Public private partnerships (PPPs) are increasingly common in health research, with large European investment over the last 20 years and renewed focus in the wake of the global health crisis COVID-19. PPPs have been used for health research that seeks to collect, analyse and share personal data from research participants, often on the basis of informed or broad consent. PPPs are underpinned by contracts, both to govern the use of data and samples necessary for health research, and to govern the agreement between the public and private contracting parties of a project. This raises the question of how far contracts adequately protect public interests, for example in privacy and data protection when patient data are exposed to a broader range of potential uses from the private sector.
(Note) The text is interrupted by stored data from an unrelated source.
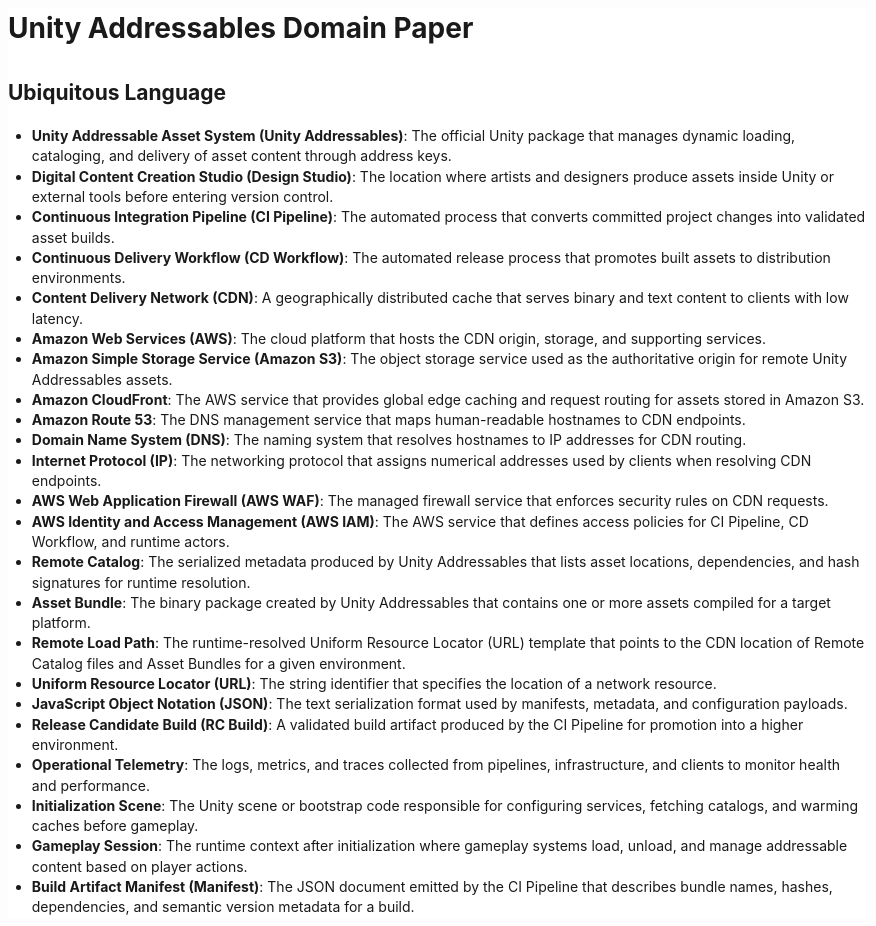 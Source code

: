 # Unity Addressables Domain Paper

## Ubiquitous Language
- **Unity Addressable Asset System (Unity Addressables)**: The official Unity package that manages dynamic loading, cataloging, and delivery of asset content through address keys.
- **Digital Content Creation Studio (Design Studio)**: The location where artists and designers produce assets inside Unity or external tools before entering version control.
- **Continuous Integration Pipeline (CI Pipeline)**: The automated process that converts committed project changes into validated asset builds.
- **Continuous Delivery Workflow (CD Workflow)**: The automated release process that promotes built assets to distribution environments.
- **Content Delivery Network (CDN)**: A geographically distributed cache that serves binary and text content to clients with low latency.
- **Amazon Web Services (AWS)**: The cloud platform that hosts the CDN origin, storage, and supporting services.
- **Amazon Simple Storage Service (Amazon S3)**: The object storage service used as the authoritative origin for remote Unity Addressables assets.
- **Amazon CloudFront**: The AWS service that provides global edge caching and request routing for assets stored in Amazon S3.
- **Amazon Route 53**: The DNS management service that maps human-readable hostnames to CDN endpoints.
- **Domain Name System (DNS)**: The naming system that resolves hostnames to IP addresses for CDN routing.
- **Internet Protocol (IP)**: The networking protocol that assigns numerical addresses used by clients when resolving CDN endpoints.
- **AWS Web Application Firewall (AWS WAF)**: The managed firewall service that enforces security rules on CDN requests.
- **AWS Identity and Access Management (AWS IAM)**: The AWS service that defines access policies for CI Pipeline, CD Workflow, and runtime actors.
- **Remote Catalog**: The serialized metadata produced by Unity Addressables that lists asset locations, dependencies, and hash signatures for runtime resolution.
- **Asset Bundle**: The binary package created by Unity Addressables that contains one or more assets compiled for a target platform.
- **Remote Load Path**: The runtime-resolved Uniform Resource Locator (URL) template that points to the CDN location of Remote Catalog files and Asset Bundles for a given environment.
- **Uniform Resource Locator (URL)**: The string identifier that specifies the location of a network resource.
- **JavaScript Object Notation (JSON)**: The text serialization format used by manifests, metadata, and configuration payloads.
- **Release Candidate Build (RC Build)**: A validated build artifact produced by the CI Pipeline for promotion into a higher environment.
- **Operational Telemetry**: The logs, metrics, and traces collected from pipelines, infrastructure, and clients to monitor health and performance.
- **Initialization Scene**: The Unity scene or bootstrap code responsible for configuring services, fetching catalogs, and warming caches before gameplay.
- **Gameplay Session**: The runtime context after initialization where gameplay systems load, unload, and manage addressable content based on player actions.
- **Build Artifact Manifest (Manifest)**: The JSON document emitted by the CI Pipeline that describes bundle names, hashes, dependencies, and semantic version metadata for a build.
A core principle of contract law is that you cannot contract for unlawful activity. As such, contracts could be void if their design or performance entails a breach of statute or common law, for example data protection and privacy laws or the common law duty of confidentiality. This paper analyses the implications of this general principle of illegality for contracts underpinning PPPs in health research, particularly to understand the extent to which it could operate to protect the public interest as conceived by privacy and data protection law. The paper will show how this heavily policy-driven doctrine has scope to ensure that contracts and contract terms that are contrary to public policy are void or unenforceable which, in the context of PPPs using personal information for health innovation and research, is a welcome, though limited, accountability mechanism in private law that could operate to serve the public interest.